Au-delà de la technique pure, il reste que dans Slocum et moi, Jean-François Laguionie propose une atmosphère et ambiance super charmante, qui fait tout le zèle du long-métrage, et c’est la raison pour laquelle, en dépit d’un ressenti simple, le long-métrage continue de m’habiter sur des points qui dépassent la technique, voire la manufacture, au profit de l’art et l’esthétique. C’est notamment dans le doublage que le film officie un très beau point positif, en effet, ce dernier, bien que servant un texte trop écrit, est d’une rigueur irréprochable, quelque soit les personnages, tous s’offrent une belle âme grâce au comédien derrière. C’est d’autant plus vrai pour le père, doublé par Grégory Gadebois, dont je découvre jour après jour les talents dans ce domaine après La plus précieuse des marchandises notamment. Le charisme de l’acteur se fond dans celui du personnage, et sa voix, roque et charismatique offre à ce dernier un ton impérial qui en impose beaucoup ; d’autant que le boug ne possède pas beaucoup de dialogue, comme le reste des personnages, mais lui et les autres, sont malgré tout remarquable et d’une humanité ébouriffante dans le ton. La musique aussi, plutôt discrète de souvenir, est superbe, jamais envahissante, pas non plus inventive, mais à propos, totalement en accord avec la temporalité du film et l’émotion que cherche à retranscrire Laguionie, du spleen intérieur aux ambiances de l’époque, on se sent continuellement happé dans l’univers du long-métrage. Et enfin, justement c’est ce qui rend Slocum et moi superbe, la retranscription d’une période passée par l’animation. Cette manière de rendre hommage par le souvenir, les petits détails, gestes et accessoires, pour redonner vie à une période le temps d’un film est parfaitement menée. Jamais rien de sensationnel mais toujours un charme fou, qui m’emporte, dans chaque ligne de dialogue, même la plus écrite, aux décors, on ressent une authenticité imagée, jamais vraiment plausible, mais toujours fascinante et tout simplement touchante. Jusque dans la mise en scène, simple, sans grand appareillage technique, mais toujours justement posée, car, posée, en toute finesse, on s’immerge dans cet univers avec une aisance totale, de la première, à la dernière minute, en grande partie car Laguionie reste constamment à hauteur de ses personnages et du souvenir qu’il a de son enfance.

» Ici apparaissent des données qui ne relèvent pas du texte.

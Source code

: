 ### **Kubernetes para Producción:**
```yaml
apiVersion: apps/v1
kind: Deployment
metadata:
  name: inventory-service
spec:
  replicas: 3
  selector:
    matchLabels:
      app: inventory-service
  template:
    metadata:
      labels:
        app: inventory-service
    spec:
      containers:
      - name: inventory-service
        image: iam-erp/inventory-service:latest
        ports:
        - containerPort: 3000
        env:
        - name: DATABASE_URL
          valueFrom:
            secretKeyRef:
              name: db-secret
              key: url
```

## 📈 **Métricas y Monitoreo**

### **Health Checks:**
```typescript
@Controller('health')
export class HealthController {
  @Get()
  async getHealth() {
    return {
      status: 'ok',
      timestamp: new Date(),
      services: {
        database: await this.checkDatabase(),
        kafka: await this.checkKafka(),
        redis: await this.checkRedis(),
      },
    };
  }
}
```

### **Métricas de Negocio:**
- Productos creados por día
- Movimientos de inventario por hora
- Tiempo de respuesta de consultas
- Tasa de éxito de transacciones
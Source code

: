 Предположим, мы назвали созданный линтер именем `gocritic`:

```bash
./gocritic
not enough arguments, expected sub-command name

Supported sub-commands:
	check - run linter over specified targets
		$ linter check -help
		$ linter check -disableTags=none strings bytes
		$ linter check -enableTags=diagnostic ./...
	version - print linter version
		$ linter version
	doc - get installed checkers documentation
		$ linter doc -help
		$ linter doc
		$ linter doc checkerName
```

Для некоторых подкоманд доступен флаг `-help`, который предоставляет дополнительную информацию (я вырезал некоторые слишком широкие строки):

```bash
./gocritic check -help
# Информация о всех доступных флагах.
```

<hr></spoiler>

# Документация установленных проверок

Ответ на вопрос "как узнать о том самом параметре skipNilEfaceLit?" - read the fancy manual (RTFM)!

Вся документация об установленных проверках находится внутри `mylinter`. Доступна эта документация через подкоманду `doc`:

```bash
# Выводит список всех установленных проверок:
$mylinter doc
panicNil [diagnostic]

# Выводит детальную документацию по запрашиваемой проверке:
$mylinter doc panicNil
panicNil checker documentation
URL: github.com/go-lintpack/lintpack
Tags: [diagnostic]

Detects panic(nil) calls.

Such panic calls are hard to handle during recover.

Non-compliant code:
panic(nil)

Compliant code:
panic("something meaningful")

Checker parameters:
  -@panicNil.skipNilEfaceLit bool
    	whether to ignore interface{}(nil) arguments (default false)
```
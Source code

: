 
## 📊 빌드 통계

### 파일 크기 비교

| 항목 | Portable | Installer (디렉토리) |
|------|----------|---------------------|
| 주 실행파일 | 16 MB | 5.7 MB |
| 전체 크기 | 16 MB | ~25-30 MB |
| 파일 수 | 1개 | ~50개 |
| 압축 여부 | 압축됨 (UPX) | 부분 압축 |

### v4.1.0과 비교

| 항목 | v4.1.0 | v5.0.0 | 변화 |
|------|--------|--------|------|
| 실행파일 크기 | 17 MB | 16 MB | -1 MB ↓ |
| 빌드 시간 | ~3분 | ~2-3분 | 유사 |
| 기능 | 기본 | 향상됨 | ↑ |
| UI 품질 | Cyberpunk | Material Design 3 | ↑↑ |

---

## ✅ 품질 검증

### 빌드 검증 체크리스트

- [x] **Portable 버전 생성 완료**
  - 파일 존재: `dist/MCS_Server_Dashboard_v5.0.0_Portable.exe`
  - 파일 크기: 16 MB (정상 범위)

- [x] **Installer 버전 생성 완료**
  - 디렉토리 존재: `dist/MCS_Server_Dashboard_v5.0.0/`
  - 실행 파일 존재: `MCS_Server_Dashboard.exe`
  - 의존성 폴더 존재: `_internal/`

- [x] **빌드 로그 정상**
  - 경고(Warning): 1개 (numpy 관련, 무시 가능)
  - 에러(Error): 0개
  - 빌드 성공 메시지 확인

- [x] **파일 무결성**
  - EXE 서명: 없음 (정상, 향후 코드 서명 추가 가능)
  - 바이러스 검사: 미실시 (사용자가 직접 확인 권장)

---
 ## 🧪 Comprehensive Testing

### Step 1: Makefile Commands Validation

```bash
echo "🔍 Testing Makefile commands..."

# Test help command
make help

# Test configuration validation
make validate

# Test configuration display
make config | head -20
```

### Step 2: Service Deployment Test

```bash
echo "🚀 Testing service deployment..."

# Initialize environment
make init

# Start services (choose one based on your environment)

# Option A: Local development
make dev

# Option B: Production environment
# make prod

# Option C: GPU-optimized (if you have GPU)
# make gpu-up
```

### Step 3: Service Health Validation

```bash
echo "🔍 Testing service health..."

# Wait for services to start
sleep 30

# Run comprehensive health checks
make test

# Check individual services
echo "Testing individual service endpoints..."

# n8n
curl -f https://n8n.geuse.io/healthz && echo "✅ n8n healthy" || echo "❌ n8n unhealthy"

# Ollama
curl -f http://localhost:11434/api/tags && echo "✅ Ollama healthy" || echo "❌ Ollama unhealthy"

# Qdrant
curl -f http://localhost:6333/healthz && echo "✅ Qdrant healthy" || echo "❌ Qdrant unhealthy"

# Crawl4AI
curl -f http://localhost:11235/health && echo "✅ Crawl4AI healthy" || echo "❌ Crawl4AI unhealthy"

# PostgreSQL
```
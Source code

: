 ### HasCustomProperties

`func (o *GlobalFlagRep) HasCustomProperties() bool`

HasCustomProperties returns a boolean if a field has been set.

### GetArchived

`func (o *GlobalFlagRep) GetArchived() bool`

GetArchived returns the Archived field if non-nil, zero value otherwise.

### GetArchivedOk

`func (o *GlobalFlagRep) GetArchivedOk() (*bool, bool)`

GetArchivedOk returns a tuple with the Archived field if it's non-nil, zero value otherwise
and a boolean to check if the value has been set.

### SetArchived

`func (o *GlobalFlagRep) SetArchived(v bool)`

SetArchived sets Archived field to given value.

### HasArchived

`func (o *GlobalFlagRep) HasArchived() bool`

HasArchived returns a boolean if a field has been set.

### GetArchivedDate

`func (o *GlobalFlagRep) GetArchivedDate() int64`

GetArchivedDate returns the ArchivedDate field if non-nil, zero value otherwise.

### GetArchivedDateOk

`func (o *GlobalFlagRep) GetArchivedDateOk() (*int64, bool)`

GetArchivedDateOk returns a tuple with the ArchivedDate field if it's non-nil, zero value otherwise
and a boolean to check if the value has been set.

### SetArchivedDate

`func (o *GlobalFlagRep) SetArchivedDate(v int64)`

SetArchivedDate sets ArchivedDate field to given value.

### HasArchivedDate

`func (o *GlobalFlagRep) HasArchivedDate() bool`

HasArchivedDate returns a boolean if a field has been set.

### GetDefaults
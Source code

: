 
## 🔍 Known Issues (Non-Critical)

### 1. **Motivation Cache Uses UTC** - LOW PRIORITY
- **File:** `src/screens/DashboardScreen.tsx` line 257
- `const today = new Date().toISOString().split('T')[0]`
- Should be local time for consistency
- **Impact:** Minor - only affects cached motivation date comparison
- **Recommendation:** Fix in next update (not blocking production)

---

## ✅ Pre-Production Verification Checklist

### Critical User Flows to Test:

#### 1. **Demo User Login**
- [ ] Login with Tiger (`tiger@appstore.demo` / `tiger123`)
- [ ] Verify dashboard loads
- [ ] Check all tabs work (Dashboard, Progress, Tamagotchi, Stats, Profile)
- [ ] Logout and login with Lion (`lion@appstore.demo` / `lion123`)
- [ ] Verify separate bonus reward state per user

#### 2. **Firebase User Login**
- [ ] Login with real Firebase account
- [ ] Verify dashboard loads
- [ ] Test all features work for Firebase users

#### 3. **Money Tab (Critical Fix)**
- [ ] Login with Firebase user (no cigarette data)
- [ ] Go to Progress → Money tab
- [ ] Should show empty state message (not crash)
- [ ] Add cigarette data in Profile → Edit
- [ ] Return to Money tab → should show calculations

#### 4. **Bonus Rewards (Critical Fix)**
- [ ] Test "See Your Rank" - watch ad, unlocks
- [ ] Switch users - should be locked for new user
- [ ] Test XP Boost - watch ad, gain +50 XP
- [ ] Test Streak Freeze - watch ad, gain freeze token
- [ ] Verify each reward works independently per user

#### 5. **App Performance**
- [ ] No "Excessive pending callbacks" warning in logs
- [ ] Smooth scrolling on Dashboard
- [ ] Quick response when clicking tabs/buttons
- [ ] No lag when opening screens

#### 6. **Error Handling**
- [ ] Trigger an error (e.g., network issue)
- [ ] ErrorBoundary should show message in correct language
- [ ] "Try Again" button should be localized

Slocum et moi réussit son pari, celui de proposer en 75 petites minutes un voyage dans le passé, où le fantasme n’est jamais loin de l’authenticité, avec une modestie et simplicité, parfois en désaccord avec des dialogues très écrits, mais qui offre une joliesse tout à fait charmante, comme un baume au cœur.
Slocum et moi est en salle depuis ce mercredi !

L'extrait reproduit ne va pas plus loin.